• _EXERCISE_:
Pull every line that includes the word "人中的发病率" out of the data below and copy it.

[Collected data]
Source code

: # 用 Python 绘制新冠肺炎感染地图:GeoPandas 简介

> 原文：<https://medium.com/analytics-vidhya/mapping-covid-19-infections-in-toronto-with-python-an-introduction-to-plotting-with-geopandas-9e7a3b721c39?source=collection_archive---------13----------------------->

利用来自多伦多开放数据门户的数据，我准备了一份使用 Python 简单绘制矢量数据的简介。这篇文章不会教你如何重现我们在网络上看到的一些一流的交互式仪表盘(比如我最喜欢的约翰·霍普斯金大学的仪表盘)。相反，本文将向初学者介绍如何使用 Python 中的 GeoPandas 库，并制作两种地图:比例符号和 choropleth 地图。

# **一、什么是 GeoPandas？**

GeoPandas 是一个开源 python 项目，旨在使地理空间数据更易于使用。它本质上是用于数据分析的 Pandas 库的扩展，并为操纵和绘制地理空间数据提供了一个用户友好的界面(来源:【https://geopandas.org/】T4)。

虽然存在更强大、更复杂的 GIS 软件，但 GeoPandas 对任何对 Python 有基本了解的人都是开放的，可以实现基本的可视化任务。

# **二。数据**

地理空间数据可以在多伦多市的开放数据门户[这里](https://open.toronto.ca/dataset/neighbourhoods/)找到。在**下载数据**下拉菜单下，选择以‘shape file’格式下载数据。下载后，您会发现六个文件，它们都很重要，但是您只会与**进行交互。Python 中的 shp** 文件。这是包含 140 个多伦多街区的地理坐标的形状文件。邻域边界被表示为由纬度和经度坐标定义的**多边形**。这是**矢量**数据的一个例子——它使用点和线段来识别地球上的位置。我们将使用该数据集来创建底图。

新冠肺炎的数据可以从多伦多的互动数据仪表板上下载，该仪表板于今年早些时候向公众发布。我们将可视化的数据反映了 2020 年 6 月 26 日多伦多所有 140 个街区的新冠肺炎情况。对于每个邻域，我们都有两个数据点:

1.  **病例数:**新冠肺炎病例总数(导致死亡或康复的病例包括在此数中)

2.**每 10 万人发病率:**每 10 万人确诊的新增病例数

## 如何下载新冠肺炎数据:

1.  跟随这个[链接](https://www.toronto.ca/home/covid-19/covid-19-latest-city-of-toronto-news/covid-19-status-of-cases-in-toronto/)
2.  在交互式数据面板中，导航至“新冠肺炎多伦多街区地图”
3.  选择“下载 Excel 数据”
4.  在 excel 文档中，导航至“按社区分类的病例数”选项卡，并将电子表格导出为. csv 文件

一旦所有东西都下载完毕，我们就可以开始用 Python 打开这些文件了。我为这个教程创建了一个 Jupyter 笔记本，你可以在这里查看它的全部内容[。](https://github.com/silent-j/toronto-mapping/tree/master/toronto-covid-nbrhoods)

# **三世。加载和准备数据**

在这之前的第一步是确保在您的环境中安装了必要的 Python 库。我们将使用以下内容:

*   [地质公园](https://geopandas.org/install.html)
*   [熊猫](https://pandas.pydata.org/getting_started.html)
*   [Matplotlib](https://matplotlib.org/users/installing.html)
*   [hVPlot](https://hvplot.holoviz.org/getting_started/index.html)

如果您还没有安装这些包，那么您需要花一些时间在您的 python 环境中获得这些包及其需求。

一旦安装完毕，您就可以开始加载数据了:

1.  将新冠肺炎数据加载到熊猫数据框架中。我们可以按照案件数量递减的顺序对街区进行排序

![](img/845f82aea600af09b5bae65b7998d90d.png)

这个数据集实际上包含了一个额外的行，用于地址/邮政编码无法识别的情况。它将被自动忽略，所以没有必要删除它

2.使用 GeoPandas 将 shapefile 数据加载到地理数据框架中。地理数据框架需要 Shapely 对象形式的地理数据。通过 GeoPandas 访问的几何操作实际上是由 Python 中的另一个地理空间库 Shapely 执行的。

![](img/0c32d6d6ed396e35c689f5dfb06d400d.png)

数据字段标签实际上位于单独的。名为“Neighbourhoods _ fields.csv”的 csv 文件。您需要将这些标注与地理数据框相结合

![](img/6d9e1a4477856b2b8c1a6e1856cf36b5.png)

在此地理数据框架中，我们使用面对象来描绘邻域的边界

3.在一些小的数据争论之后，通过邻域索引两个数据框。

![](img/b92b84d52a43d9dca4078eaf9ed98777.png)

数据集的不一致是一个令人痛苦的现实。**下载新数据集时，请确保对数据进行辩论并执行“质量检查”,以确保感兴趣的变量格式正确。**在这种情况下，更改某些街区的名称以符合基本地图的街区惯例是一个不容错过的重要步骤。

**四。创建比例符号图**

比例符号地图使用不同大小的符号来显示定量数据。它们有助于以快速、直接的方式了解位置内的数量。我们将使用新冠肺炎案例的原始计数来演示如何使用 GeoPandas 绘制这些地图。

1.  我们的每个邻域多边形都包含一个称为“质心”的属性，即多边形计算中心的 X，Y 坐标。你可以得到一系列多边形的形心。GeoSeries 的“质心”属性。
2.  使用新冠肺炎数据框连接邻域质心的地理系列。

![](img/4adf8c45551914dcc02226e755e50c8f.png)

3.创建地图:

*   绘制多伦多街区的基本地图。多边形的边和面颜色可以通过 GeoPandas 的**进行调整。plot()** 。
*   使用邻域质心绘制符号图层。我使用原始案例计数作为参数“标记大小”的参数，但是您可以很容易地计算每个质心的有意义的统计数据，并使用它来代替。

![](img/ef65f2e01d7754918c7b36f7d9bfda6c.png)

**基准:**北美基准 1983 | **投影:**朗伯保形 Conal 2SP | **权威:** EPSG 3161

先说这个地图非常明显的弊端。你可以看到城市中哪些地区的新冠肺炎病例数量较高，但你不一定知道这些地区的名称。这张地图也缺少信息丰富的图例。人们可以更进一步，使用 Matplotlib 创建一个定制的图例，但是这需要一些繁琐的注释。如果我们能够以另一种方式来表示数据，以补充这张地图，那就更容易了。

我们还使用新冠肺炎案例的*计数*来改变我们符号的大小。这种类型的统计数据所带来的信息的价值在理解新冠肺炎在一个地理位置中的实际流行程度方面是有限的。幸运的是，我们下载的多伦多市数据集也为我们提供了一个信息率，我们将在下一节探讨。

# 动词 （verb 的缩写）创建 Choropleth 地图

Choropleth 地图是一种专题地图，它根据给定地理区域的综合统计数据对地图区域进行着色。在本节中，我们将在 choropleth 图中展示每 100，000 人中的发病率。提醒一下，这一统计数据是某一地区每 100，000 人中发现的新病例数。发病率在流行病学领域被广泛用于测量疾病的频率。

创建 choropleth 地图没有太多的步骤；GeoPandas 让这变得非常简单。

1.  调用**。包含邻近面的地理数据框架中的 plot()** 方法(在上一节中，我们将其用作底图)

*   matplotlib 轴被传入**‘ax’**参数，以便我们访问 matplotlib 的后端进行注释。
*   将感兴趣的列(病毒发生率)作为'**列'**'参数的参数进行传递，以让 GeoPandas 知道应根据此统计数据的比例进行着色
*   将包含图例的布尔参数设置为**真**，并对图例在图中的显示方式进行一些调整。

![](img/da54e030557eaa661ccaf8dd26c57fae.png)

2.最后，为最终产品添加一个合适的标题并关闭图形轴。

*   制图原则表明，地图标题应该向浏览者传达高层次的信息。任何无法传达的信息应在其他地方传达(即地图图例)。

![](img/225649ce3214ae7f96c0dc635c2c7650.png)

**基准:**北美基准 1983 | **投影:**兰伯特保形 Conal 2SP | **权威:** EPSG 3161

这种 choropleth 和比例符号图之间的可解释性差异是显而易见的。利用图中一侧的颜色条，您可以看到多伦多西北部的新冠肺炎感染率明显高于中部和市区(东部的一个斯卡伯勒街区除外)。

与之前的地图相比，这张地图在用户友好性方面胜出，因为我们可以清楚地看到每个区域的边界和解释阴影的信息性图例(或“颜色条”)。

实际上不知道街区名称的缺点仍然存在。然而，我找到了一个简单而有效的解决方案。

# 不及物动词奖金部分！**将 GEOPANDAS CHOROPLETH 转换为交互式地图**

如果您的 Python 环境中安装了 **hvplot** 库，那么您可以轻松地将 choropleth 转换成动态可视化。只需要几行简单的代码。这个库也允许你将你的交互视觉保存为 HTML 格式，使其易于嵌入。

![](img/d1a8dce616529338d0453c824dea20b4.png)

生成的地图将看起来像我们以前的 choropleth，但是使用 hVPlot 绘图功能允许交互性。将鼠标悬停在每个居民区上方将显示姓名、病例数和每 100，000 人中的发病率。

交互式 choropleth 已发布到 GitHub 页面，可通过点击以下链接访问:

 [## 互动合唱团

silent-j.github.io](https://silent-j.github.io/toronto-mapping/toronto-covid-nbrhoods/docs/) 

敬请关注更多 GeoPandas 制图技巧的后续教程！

• _ANSWER FOR THIS EXERCISE_:
Choropleth 地图是一种专题地图，它根据给定地理区域的综合统计数据对地图区域进行着色。在本节中，我们将在 choropleth 图中展示每 100，000 人中的发病率。提醒一下，这一统计数据是某一地区每 100，000 人中发现的新病例数。发病率在流行病学领域被广泛用于测量疾病的频率。
生成的地图将看起来像我们以前的 choropleth，但是使用 hVPlot 绘图功能允许交互性。将鼠标悬停在每个居民区上方将显示姓名、病例数和每 100，000 人中的发病率。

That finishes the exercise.